**MATERIAL TO PROCESS**

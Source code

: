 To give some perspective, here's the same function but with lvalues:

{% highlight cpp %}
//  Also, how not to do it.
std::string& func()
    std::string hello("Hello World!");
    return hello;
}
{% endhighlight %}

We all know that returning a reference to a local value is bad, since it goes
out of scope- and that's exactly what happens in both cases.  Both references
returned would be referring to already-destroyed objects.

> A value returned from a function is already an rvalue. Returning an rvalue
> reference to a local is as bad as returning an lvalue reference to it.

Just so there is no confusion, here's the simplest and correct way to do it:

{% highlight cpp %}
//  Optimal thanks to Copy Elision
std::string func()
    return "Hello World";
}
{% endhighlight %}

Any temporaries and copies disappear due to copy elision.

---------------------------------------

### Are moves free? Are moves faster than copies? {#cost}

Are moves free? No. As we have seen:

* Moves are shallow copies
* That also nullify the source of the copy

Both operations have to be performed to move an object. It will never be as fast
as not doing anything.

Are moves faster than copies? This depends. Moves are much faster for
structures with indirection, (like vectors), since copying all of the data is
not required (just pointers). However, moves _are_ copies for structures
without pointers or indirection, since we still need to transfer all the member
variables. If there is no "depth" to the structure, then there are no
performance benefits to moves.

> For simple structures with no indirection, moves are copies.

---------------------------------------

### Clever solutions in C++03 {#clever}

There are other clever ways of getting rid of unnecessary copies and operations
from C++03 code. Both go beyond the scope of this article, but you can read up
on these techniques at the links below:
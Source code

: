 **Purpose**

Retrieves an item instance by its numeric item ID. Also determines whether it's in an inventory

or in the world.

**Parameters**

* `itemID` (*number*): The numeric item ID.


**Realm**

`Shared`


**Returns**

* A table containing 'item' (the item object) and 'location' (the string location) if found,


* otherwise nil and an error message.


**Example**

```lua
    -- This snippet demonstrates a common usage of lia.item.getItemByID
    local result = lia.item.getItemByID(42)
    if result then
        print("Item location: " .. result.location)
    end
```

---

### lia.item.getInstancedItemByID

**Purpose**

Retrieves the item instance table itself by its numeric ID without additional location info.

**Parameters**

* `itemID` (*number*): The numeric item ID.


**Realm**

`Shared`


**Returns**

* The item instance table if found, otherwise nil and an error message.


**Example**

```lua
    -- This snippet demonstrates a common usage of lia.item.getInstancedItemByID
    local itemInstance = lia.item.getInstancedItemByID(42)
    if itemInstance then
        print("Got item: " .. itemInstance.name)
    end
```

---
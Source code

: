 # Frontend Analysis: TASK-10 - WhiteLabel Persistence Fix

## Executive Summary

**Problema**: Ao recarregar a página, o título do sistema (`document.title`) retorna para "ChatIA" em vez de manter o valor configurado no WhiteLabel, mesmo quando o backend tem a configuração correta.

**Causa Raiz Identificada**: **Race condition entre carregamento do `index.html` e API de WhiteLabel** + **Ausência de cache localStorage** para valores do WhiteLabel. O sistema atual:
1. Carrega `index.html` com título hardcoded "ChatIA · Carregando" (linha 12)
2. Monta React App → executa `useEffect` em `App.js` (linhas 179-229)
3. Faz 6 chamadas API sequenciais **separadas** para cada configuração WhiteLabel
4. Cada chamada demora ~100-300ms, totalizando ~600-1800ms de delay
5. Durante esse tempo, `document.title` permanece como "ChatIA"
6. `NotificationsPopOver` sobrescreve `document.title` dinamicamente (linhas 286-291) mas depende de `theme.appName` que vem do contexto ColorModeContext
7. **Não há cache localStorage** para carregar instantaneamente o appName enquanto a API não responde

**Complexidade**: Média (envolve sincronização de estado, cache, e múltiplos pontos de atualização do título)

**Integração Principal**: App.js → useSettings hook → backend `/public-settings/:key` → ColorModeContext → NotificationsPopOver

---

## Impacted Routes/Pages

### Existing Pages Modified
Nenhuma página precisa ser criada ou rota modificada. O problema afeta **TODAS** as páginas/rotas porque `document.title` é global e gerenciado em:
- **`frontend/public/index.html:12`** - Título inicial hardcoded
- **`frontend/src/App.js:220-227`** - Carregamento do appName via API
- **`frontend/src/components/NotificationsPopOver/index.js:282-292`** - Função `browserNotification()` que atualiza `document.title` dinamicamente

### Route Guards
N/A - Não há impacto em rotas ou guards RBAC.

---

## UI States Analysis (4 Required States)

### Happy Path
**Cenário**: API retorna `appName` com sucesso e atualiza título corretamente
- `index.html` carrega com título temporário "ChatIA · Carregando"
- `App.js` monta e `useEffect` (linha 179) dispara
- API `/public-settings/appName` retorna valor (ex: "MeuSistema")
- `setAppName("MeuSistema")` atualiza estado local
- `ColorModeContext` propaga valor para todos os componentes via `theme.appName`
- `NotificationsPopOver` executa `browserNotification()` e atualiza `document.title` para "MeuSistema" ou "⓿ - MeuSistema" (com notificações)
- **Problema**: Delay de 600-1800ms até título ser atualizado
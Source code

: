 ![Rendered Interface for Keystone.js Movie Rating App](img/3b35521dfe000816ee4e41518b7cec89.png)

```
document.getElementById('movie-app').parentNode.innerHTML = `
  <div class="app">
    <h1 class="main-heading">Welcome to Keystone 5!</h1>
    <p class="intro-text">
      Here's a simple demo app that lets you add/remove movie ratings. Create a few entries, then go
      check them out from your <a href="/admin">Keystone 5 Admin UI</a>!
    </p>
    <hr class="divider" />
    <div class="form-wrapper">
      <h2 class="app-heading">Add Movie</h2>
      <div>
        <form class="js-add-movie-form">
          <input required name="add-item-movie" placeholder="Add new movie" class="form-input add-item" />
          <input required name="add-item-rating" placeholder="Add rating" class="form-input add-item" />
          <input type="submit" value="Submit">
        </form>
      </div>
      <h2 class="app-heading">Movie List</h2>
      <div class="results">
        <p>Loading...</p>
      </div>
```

**ABOUT THIS TASK**
The required result is a verbatim copy of all the entries.

**EXERCISE OUTPUT**
Source code

: To give some perspective, here's the same function but with lvalues:

{% highlight cpp %}
//  Also, how not to do it.
std::string& func()
    std::string hello("Hello World!");
    return hello;
}
{% endhighlight %}

We all know that returning a reference to a local value is bad, since it goes
out of scope- and that's exactly what happens in both cases.  Both references
returned would be referring to already-destroyed objects.

> A value returned from a function is already an rvalue. Returning an rvalue
> reference to a local is as bad as returning an lvalue reference to it.

Just so there is no confusion, here's the simplest and correct way to do it:

{% highlight cpp %}
//  Optimal thanks to Copy Elision
std::string func()
    return "Hello World";
}
{% endhighlight %}

Any temporaries and copies disappear due to copy elision.

---------------------------------------

### Are moves free? Are moves faster than copies? {#cost}

Are moves free? No. As we have seen:

* Moves are shallow copies
* That also nullify the source of the copy

Both operations have to be performed to move an object. It will never be as fast
as not doing anything.

Are moves faster than copies? This depends. Moves are much faster for
structures with indirection, (like vectors), since copying all of the data is
not required (just pointers). However, moves _are_ copies for structures
without pointers or indirection, since we still need to transfer all the member
variables. If there is no "depth" to the structure, then there are no
performance benefits to moves.

> For simple structures with no indirection, moves are copies.

---------------------------------------

### Clever solutions in C++03 {#clever}

There are other clever ways of getting rid of unnecessary copies and operations
from C++03 code. Both go beyond the scope of this article, but you can read up
on these techniques at the links below:
Source code

: **Purpose**

Retrieves an item instance by its numeric item ID. Also determines whether it's in an inventory

or in the world.

**Parameters**

* `itemID` (*number*): The numeric item ID.


**Realm**

`Shared`


**Returns**

* A table containing 'item' (the item object) and 'location' (the string location) if found,


* otherwise nil and an error message.


**Example**

```lua
    -- This snippet demonstrates a common usage of lia.item.getItemByID
    local result = lia.item.getItemByID(42)
    if result then
        print("Item location: " .. result.location)
    end
```

---

### lia.item.getInstancedItemByID

**Purpose**

Retrieves the item instance table itself by its numeric ID without additional location info.

**Parameters**

* `itemID` (*number*): The numeric item ID.


**Realm**

`Shared`


**Returns**

* The item instance table if found, otherwise nil and an error message.


**Example**

```lua
    -- This snippet demonstrates a common usage of lia.item.getInstancedItemByID
    local itemInstance = lia.item.getInstancedItemByID(42)
    if itemInstance then
        print("Got item: " .. itemInstance.name)
    end
```

---
Source code

: # Frontend Analysis: TASK-10 - WhiteLabel Persistence Fix

## Executive Summary

**Problema**: Ao recarregar a página, o título do sistema (`document.title`) retorna para "ChatIA" em vez de manter o valor configurado no WhiteLabel, mesmo quando o backend tem a configuração correta.

**Causa Raiz Identificada**: **Race condition entre carregamento do `index.html` e API de WhiteLabel** + **Ausência de cache localStorage** para valores do WhiteLabel. O sistema atual:
1. Carrega `index.html` com título hardcoded "ChatIA · Carregando" (linha 12)
2. Monta React App → executa `useEffect` em `App.js` (linhas 179-229)
3. Faz 6 chamadas API sequenciais **separadas** para cada configuração WhiteLabel
4. Cada chamada demora ~100-300ms, totalizando ~600-1800ms de delay
5. Durante esse tempo, `document.title` permanece como "ChatIA"
6. `NotificationsPopOver` sobrescreve `document.title` dinamicamente (linhas 286-291) mas depende de `theme.appName` que vem do contexto ColorModeContext
7. **Não há cache localStorage** para carregar instantaneamente o appName enquanto a API não responde

**Complexidade**: Média (envolve sincronização de estado, cache, e múltiplos pontos de atualização do título)

**Integração Principal**: App.js → useSettings hook → backend `/public-settings/:key` → ColorModeContext → NotificationsPopOver

---

## Impacted Routes/Pages

### Existing Pages Modified
Nenhuma página precisa ser criada ou rota modificada. O problema afeta **TODAS** as páginas/rotas porque `document.title` é global e gerenciado em:
- **`frontend/public/index.html:12`** - Título inicial hardcoded
- **`frontend/src/App.js:220-227`** - Carregamento do appName via API
- **`frontend/src/components/NotificationsPopOver/index.js:282-292`** - Função `browserNotification()` que atualiza `document.title` dinamicamente

### Route Guards
N/A - Não há impacto em rotas ou guards RBAC.

---

## UI States Analysis (4 Required States)

### Happy Path
**Cenário**: API retorna `appName` com sucesso e atualiza título corretamente
- `index.html` carrega com título temporário "ChatIA · Carregando"
- `App.js` monta e `useEffect` (linha 179) dispara
- API `/public-settings/appName` retorna valor (ex: "MeuSistema")
- `setAppName("MeuSistema")` atualiza estado local
- `ColorModeContext` propaga valor para todos os componentes via `theme.appName`
- `NotificationsPopOver` executa `browserNotification()` e atualiza `document.title` para "MeuSistema" ou "⓿ - MeuSistema" (com notificações)
- **Problema**: Delay de 600-1800ms até título ser atualizado
Source code

: ![Rendered Interface for Keystone.js Movie Rating App](img/3b35521dfe000816ee4e41518b7cec89.png)

```
document.getElementById('movie-app').parentNode.innerHTML = `
  <div class="app">
    <h1 class="main-heading">Welcome to Keystone 5!</h1>
    <p class="intro-text">
      Here's a simple demo app that lets you add/remove movie ratings. Create a few entries, then go
      check them out from your <a href="/admin">Keystone 5 Admin UI</a>!
    </p>
    <hr class="divider" />
    <div class="form-wrapper">
      <h2 class="app-heading">Add Movie</h2>
      <div>
        <form class="js-add-movie-form">
          <input required name="add-item-movie" placeholder="Add new movie" class="form-input add-item" />
          <input required name="add-item-rating" placeholder="Add rating" class="form-input add-item" />
          <input type="submit" value="Submit">
        </form>
      </div>
      <h2 class="app-heading">Movie List</h2>
      <div class="results">
        <p>Loading...</p>
      </div>
```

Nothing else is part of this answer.